Frage an Manfred Grund von Oliver Dr. S. bezüglich Gesellschaftspolitik, soziale Gruppen
Sehr geehrter Herr Grund,
ich komme an meiner Arbeit mit vielen Menschen aus allen sozialen Schichten und allen Altersgruppen zusammen. Viele fühlen sich im System der parlamentarischen Demokratie weiterhin bevormundet und fremdregiert. Warum werden bei uns zu wichtigen Themen nicht wie in der Schweiz volksdemokratische Elemente in Form von Volksabstimmungen eingeführt? Wenn die Mehrheit des Volkes anders abstimmt als man selbst, würden viele diese Entscheidungen deutlich besser akzeptieren können.
MfG, O. Schulz
Sehr geehrter Herr Schulz,
vielen Dank für diese Frage. Zu Volksabstimmungen / Volksbegehren habe ich hier bei Abgeordnetenwatch ja schon im Frühjahr 2009 geantwortet. Ich bestätige nochmals, was ich öffentlich auch auf der Kampagnenseite zu Volksentscheiden ( http://www.volksentscheid.de/kandidat/manfred-grund/ ) kund getan habe und auch beim Kandidatencheck von Abgeordnetenwatch / Spiegel noch diese Woche hinterlegen werde:
»Ich bin dafür, Volksabstimmung in wichtigen Richtungsfragen zuzulassen. Bürger sollen mehr Mitsprache bekommen. Die entsprechenden Quoren müssen Missbrauch durch engagierte Minderheiten wirksam ausschließen. Es darf nicht gewinnen, wer die beste und teuerste Lobbyarbeit macht. Das Primat des Parlaments soll gestärkt werden.«
Aber ich warne davor, zu viel von Volksabstimmungen zu erwarten. Volksentscheide werden gesellschaftliche Fragen nicht beantworten oder nicht anders als die Politik! Anders als in der Frage formuliert glaube ich nämlich, dass durch die repräsentative Demokratie alle gesellschaftlichen Strömungen entsprechend ihrem tatsächlichen Masse-Anteil an der Bevölkerung im Parlament vertreten sind. Schauen Sie sich nur unsere Bundestagsdebatten an: Man kann nicht behaupten, dass hier anders als in der Bevölkerung gedacht und gesprochen wird. In aller Regel bekomme ich sogar entgegen gehalten, im Bundestag werde zu viel gestritten. Also, es gibt die unterschiedlichsten Argumente und jeder Bürger kann sich im Plenum vertreten fühlen. In Beschlüssen kommt dann in aller Regel der durch die letzten Wahlen bestimmte repräsentative Mehrheitswille zum Ausdruck. Dieses Verfahren spiegelt also schon heute den Bürgerwillen.

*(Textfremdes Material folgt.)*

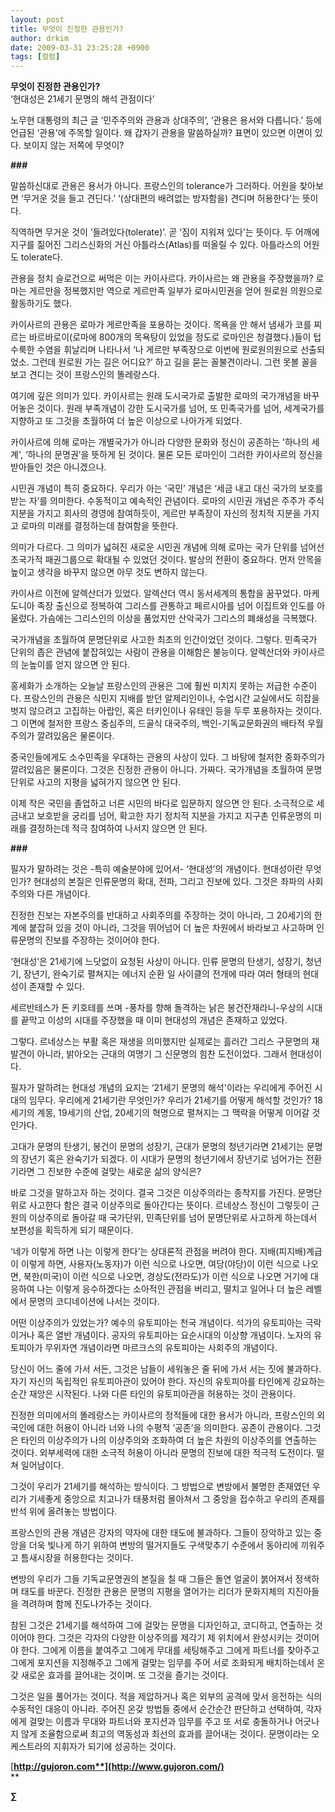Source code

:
 ```yaml
---
layout: post
title: 무엇이 진정한 관용인가?
author: drkim
date: 2009-03-31 23:25:28 +0900
tags: [컬럼]
---
```

**무엇이 진정한 관용인가?**  
‘현대성은 21세기 문명의 해석 관점이다’

노무현 대통령의 최근 글 ‘민주주의와 관용과 상대주의’, ‘관용은 용서와 다릅니다.’ 등에 언급된 ‘관용’에 주목할 일이다. 왜 갑자기 관용을 말씀하실까? 표면이 있으면 이면이 있다. 보이지 않는 저쪽에 무엇이?

**###**

말씀하신대로 관용은 용서가 아니다. 프랑스인의 tolerance가 그러하다. 어원을 찾아보면 ‘무거운 것을 들고 견딘다.’ ‘(상대편의 배려없는 방자함을) 견디며 허용한다’는 뜻이다. 

직역하면 무거운 것이 ‘들려있다(tolerate)’. 곧 ‘짐이 지워져 있다’는 뜻이다. 두 어깨에 지구를 짊어진 그리스신화의 거신 아틀라스(Atlas)를 떠올릴 수 있다. 아틀라스의 어원도 tolerate다. 

관용을 정치 슬로건으로 써먹은 이는 카이사르다. 카이사르는 왜 관용을 주장했을까? 로마는 게르만을 정복했지만 역으로 게르만족 일부가 로마시민권을 얻어 원로원 의원으로 활동하기도 했다. 

카이사르의 관용은 로마가 게르만족을 포용하는 것이다. 목욕을 안 해서 냄새가 코를 찌르는 바르바로이(로마에 800개의 목욕탕이 있었을 정도로 로마인은 청결했다.)들이 텁수룩한 수염을 휘날리며 나타나서 ‘나 게르만 부족장으로 이번에 원로원의원으로 선출되었소. 그런데 원로원 가는 길은 어디요?’ 하고 길을 묻는 꼴불견이라니. 그런 못볼 꼴을 보고 견디는 것이 프랑스인의 똘레랑스다. 

여기에 깊은 의미가 있다. 카이사르는 원래 도시국가로 출발한 로마의 국가개념을 바꾸어놓은 것이다. 원래 부족개념이 강한 도시국가를 넘어, 또 민족국가를 넘어, 세계국가를 지향하고 또 그것을 초월하여 더 높은 이상으로 나아가게 되었다. 

카이사르에 의해 로마는 개별국가가 아니라 다양한 문화와 정신이 공존하는 '하나의 세계', ‘하나의 문명권’을 뜻하게 된 것이다. 물론 모든 로마인이 그러한 카이사르의 정신을 받아들인 것은 아니겠으나.

시민권 개념이 특히 중요하다. 우리가 아는 ‘국민’ 개념은 ‘세금 내고 대신 국가의 보호를 받는 자’를 의미한다. 수동적이고 예속적인 관념이다. 로마의 시민권 개념은 주주가 주식지분을 가지고 회사의 경영에 참여하듯이, 게르만 부족장이 자신의 정치적 지분을 가지고 로마의 미래를 결정하는데 참여함을 뜻한다. 

의미가 다르다. 그 의미가 넓혀진 새로운 시민권 개념에 의해 로마는 국가 단위를 넘어선 초국가적 패권그룹으로 확대될 수 있었던 것이다. 발상의 전환이 중요하다. 먼저 안목을 높이고 생각을 바꾸지 않으면 아무 것도 변하지 않는다.

카이사르 이전에 알렉산더가 있었다. 알렉산더 역시 동서세계의 통합을 꿈꾸었다. 마케도니아 족장 출신으로 정복하여 그리스를 관통하고 페르시아를 넘어 이집트와 인도를 아울렀다. 가슴에는 그리스인의 이상을 품었지만 산악국가 그리스의 폐쇄성을 극복했다. 

국가개념을 초월하여 문명단위로 사고한 최초의 인간이었던 것이다. 그렇다. 민족국가 단위의 좁은 관념에 붙잡혀있는 사람이 관용을 이해함은 불능이다. 알렉산더와 카이사르의 눈높이를 얻지 않으면 안 된다. 

홍세화가 소개하는 오늘날 프랑스인의 관용은 그에 훨씬 미치지 못하는 저급한 수준이다. 프랑스인의 관용은 식민지 지배를 받던 알제리인이나, 수업시간 교실에서도 히잡을 벗지 않으려고 고집하는 아랍인, 혹은 터키인이나 유태인 등을 두루 포용하자는 것이다. 그 이면에 철저한 프랑스 중심주의, 드골식 대국주의, 백인-기독교문화권의 배타적 우월주의가 깔려있음은 물론이다. 

중국인들에게도 소수민족을 우대하는 관용의 사상이 있다. 그 바탕에 철저한 중화주의가 깔려있음은 물론이다. 그것은 진정한 관용이 아니다. 가짜다. 국가개념을 초월하여 문명단위로 사고의 지평을 넓혀가지 않으면 안 된다. 

이제 작은 국민을 졸업하고 너른 시민의 바다로 입문하지 않으면 안 된다. 소극적으로 세금내고 보호받을 궁리를 넘어, 확고한 자기 정치적 지분을 가지고 지구촌 인류운명의 미래를 결정하는데 적극 참여하여 나서지 않으면 안 된다.

**###**

필자가 말하려는 것은 -특히 예술분야에 있어서- ‘현대성’의 개념이다. 현대성이란 무엇인가? 현대성의 본질은 인류문명의 확대, 전파, 그리고 진보에 있다. 그것은 좌파의 사회주의와 다른 개념이다.

진정한 진보는 자본주의를 반대하고 사회주의를 주장하는 것이 아니라, 그 20세기의 한계에 붙잡혀 있을 것이 아니라, 그것을 뛰어넘어 더 높은 차원에서 바라보고 사고하며 인류문명의 진보를 주장하는 것이어야 한다. 

‘현대성’은 21세기에 느닷없이 요청된 사상이 아니다. 인류 문명의 탄생기, 성장기, 청년기, 장년기, 완숙기로 펼쳐지는 에너지 순환 일 사이클의 전개에 따라 여러 형태의 현대성이 존재할 수 있다. 

세르반테스가 돈 키호테를 쓰며 -풍차를 향해 돌격하는 낡은 봉건잔재라니-우상의 시대를 끝막고 이성의 시대를 주장했을 때 이미 현대성의 개념은 존재하고 있었다. 

그렇다. 르네상스는 부활 혹은 재생을 의미했지만 실제로는 흘러간 그리스 구문명의 재발견이 아니라, 밝아오는 근대의 여명기 그 신문명의 힘찬 도전이었다. 그래서 현대성이다. 

필자가 말하려는 현대성 개념의 요지는 ‘21세기 문명의 해석'이라는 우리에게 주어진 시대의 임무다. 우리에게 21세기란 무엇인가? 우리가 21세기를 어떻게 해석할 것인가? 18세기의 계몽, 19세기의 산업, 20세기의 혁명으로 펼쳐지는 그 맥락을 어떻게 이어갈 것인가다.

고대가 문명의 탄생기, 봉건이 문명의 성장기, 근대가 문명의 청년기라면 21세기는 문명의 장년기 혹은 완숙기가 되겠다. 이 시대가 문명의 청년기에서 장년기로 넘어가는 전환기라면 그 진보한 수준에 걸맞는 새로운 삶의 양식은? 

바로 그것을 말하고자 하는 것이다. 결국 그것은 이상주의라는 종착지를 가진다. 문명단위로 사고한다 함은 결국 이상주의로 돌아간다는 뜻이다. 르네상스 정신이 그렇듯이 근원의 이상주의로 돌아갈 때 국가단위, 민족단위를 넘어 문명단위로 사고하게 하는데서 보편성을 획득하게 되기 때문이다.

‘네가 이렇게 하면 나는 이렇게 한다’는 상대론적 관점을 버려야 한다. 지배(피지배)계급이 이렇게 하면, 사용자(노동자)가 이런 식으로 나오면, 여당(야당)이 이런 식으로 나오면, 북한(미국)이 이런 식으로 나오면, 경상도(전라도)가 이런 식으로 나오면 거기에 대응하여 나는 이렇게 응수하겠다는 소아적인 관점을 버리고, 떨치고 일어나 더 높은 레벨에서 문명의 코디네이션에 나서는 것이다. 

어떤 이상주의가 있었는가? 예수의 유토피아는 천국 개념이다. 석가의 유토피아는 극락이거나 혹은 열반 개념이다. 공자의 유토피아는 요순시대의 이상향 개념이다. 노자의 유토피아가 무위자연 개념이라면 마르크스의 유토피아는 사회주의 개념이다. 

당신이 어느 줄에 가서 서든, 그것은 남들이 세워놓은 줄 뒤에 가서 서는 짓에 불과하다. 자기 자신의 독립적인 유토피아관이 있어야 한다. 자신의 유토피아를 타인에게 강요하는 순간 재앙은 시작된다. 나와 다른 타인의 유토피아관을 허용하는 것이 관용이다. 

진정한 의미에서의 똘레랑스는 카이사르의 정적들에 대한 용서가 아니라, 프랑스인의 외국인에 대한 허용이 아니라 너와 나의 수평적 ‘공존’을 의미한다. 공존이 관용이다. 그것은 타인의 이상주의가 나의 이상주의와 조화하여 더 높은 차원의 이상주의를 연출하는 것이다. 외부세력에 대한 소극적 허용이 아니라 문명의 진보에 대한 적극적 도전이다. 떨쳐 일어남이다.

그것이 우리가 21세기를 해석하는 방식이다. 그 방법으로 변방에서 불명한 존재였던 우리가 기세좋게 중앙으로 치고나가 태풍처럼 몰아쳐서 그 중앙을 접수하고 우리의 존재를 반석 위에 올려놓는 방법이다.

프랑스인의 관용 개념은 강자의 약자에 대한 태도에 불과하다. 그들이 장악하고 있는 중앙을 더욱 빛나게 하기 위하여 변방의 떨거지들도 구색맞추기 수준에서 동아리에 끼워주고 틈새시장을 허용한다는 것이다. 

변방의 우리가 그들 기독교문명권의 본질을 칠 때 그들은 돌연 얼굴이 붉어져서 정색하며 태도를 바꾼다. 진정한 관용은 문명의 지평을 열어가는 리더가 문화지체의 지진아들을 격려하며 함께 진도나가주는 것이다. 

참된 그것은 21세기를 해석하여 그에 걸맞는 문명을 디자인하고, 코디하고, 연출하는 것이어야 한다. 그것은 각자의 다양한 이상주의를 제각기 제 위치에서 완성시키는 것이어야 한다. 그에게 이름을 붙여주고 그에게 무대를 세팅해주고 그에게 파트너를 찾아주고 그에게 포지션을 지정해주고 그에게 걸맞는 임무를 주어 서로 조화되게 배치하는데서 온갖 새로운 효과를 끌어내는 것이며. 또 그것을 즐기는 것이다. 

그것은 일을 풀어가는 것이다. 적을 제압하거나 혹은 외부의 공격에 맞서 응전하는 식의 수동적인 대응이 아니라. 주어진 온갖 방법들 중에서 순간순간 판단하고 선택하여, 각자에게 걸맞는 이름과 무대와 파트너와 포지션과 임무를 주고 또 서로 충돌하거나 어긋나지 않게 조율함으로써 최고의 역동성과 최선의 효과를 끌어내는 것이다. 문명이라는 오케스트라의 지휘자가 되기에 성공하는 것이다.

[**http://gujoron.com**](http://www.gujoron.com/)**  
** 

**∑**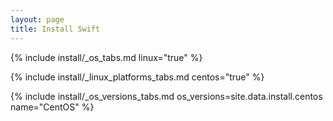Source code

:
 ```yaml
---
layout: page
title: Install Swift
---
```


{% include install/_os_tabs.md linux="true" %}

{% include install/_linux_platforms_tabs.md centos="true" %}

{% include install/_os_versions_tabs.md os_versions=site.data.install.centos  name="CentOS" %}
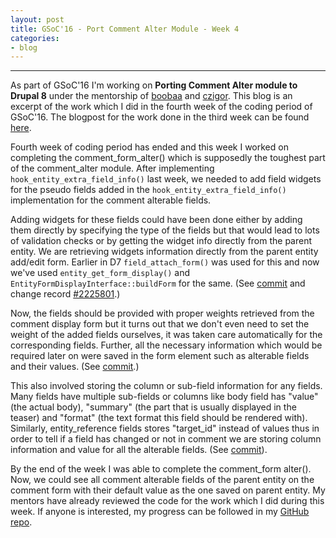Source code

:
 ```yaml
---
layout: post
title: GSoC'16 - Port Comment Alter Module - Week 4
categories:
- blog
---
```


---
As part of GSoC'16 I'm working on **Porting Comment Alter module to Drupal 8** under the mentorship of [boobaa][] and [czigor][]. This blog is an excerpt of the work which I did in the fourth week of the coding period of GSoC'16. The blogpost for the work done in the third week can be found [here][previous_blog].

Fourth week of coding period has ended and this week I worked on completing the comment_form_alter() which is supposedly the toughest part of the comment_alter module. After implementing `hook_entity_extra_field_info()` last week, we needed to add field widgets for the pseudo fields added in the `hook_entity_extra_field_info()` implementation for the comment alterable fields.

Adding widgets for these fields could have been done either by adding them directly by specifying the type of the fields but that would lead to lots of validation checks or by getting the widget info directly from the parent entity. We are retrieving widgets information directly from the parent entity add/edit form. Earlier in D7 `field_attach_form()` was used for this and now we've used `entity_get_form_display()` and `EntityFormDisplayInterface::buildForm` for the same. (See [commit][commit1] and change record [#2225801][CR1].)

Now, the fields should be provided with proper weights retrieved from the comment display form but it turns out that we don't even need to set the weight of the added fields ourselves, it was taken care automatically for the corresponding fields. Further, all the necessary information which would be required later on were saved in the form element such as  alterable fields and their values. (See [commit][commit2].)

This also involved storing the column or sub-field information for any fields. Many fields have multiple sub-fields or columns like body field has "value" (the actual body), "summary" (the part that is usually displayed in the teaser) and "format" (the text format this field should be rendered with). Similarly, entity_reference fields stores "target_id" instead of values thus in order to tell if a field has changed or not in comment we are storing column information and value for all the alterable fields. (See [commit][commit3]).

By the end of the week I was able to complete the comment_form alter(). Now, we could see all comment alterable fields of the parent entity on the comment form with their default value as the one saved on parent entity. My mentors have already reviewed the code for the work which I did during this week. If anyone is interested, my progress can be followed in my [GitHub repo][github_repo].

[boobaa]:https://www.drupal.org/u/boobaa
[czigor]:https://www.drupal.org/u/czigor
[github_repo]:https://github.com/anchal29/comment_alter
[previous_blog]:../14/GSoC-16-Port-Comment-Alter-Module-Week-3.html
[commit1]:https://github.com/anchal29/comment_alter/commit/4911313c3164ee1f2c3f694d311838a3c7082696
[commit2]:https://github.com/anchal29/comment_alter/commit/4911313c3164ee1f2c3f694d311838a3c7082696
[commit3]:https://github.com/anchal29/comment_alter/commit/36dc9ffafe68a416b451c75d65a51e6acec7e887
[CR1]:https://www.drupal.org/node/2225801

Deutschland ist in den letzten Jahren pluralistischer geworden. Nach Wahlen fällt eine Regierungsbildung oft schwer, weil keine der politischen Strömung noch deutliche Mehrheiten erringen kann. Man kann auch sagen, die politischen Lager - Links (rot-(rot)-grün) und Mitte (schwarz-gelb) - stehen sich mehr oder weniger gleich stark gegenüber. Was, wenn wie bei den letzten Wahlen zwei Lager - Befürworter und Ablehner einer nur mit Ja oder Nein zu beantwortenden Frage – in einer Volksabstimmung annähernd gleichauf liegen, sagen wir bei 48 und 52 Prozent? Bei der praktizierten und bewährten parlamentarischen Vertretung werden Parteien und Politiker um Ausgleich oder Kompensationen bemüht sein. Was folgt aus einer knappen Volks-Entscheidung? Wie viel Spielraum hat die Politik? Braucht es Politik dann noch?
Vor Volksentscheiden wird es künftig verstärkt um Meinungsbildung gehen. Ich befürchte, diese Prozesse werden schlimmer sein als der heutige Wahlkampf. Es wird eine neue Sorte von Kampagnen entstehen, die viel Geld kosten und neue Tätigkeitsfelder für PR-Büros, Berater und Werbeagenturen mit enormen Umsätzen erzeugt. Werden die Menschen begeistert mitmachen oder sich genervt abwenden?
Bitte verstehen Sie mich nicht falsch. Ja, wir sollten Volksentscheide zulassen. Sehen wir die Chancen, vergessen aber die Risiken nicht. Es sind aber noch viele Fragen offen. Deshalb sehe ich mit Spannung den Initiativen in den Ländern entgegen.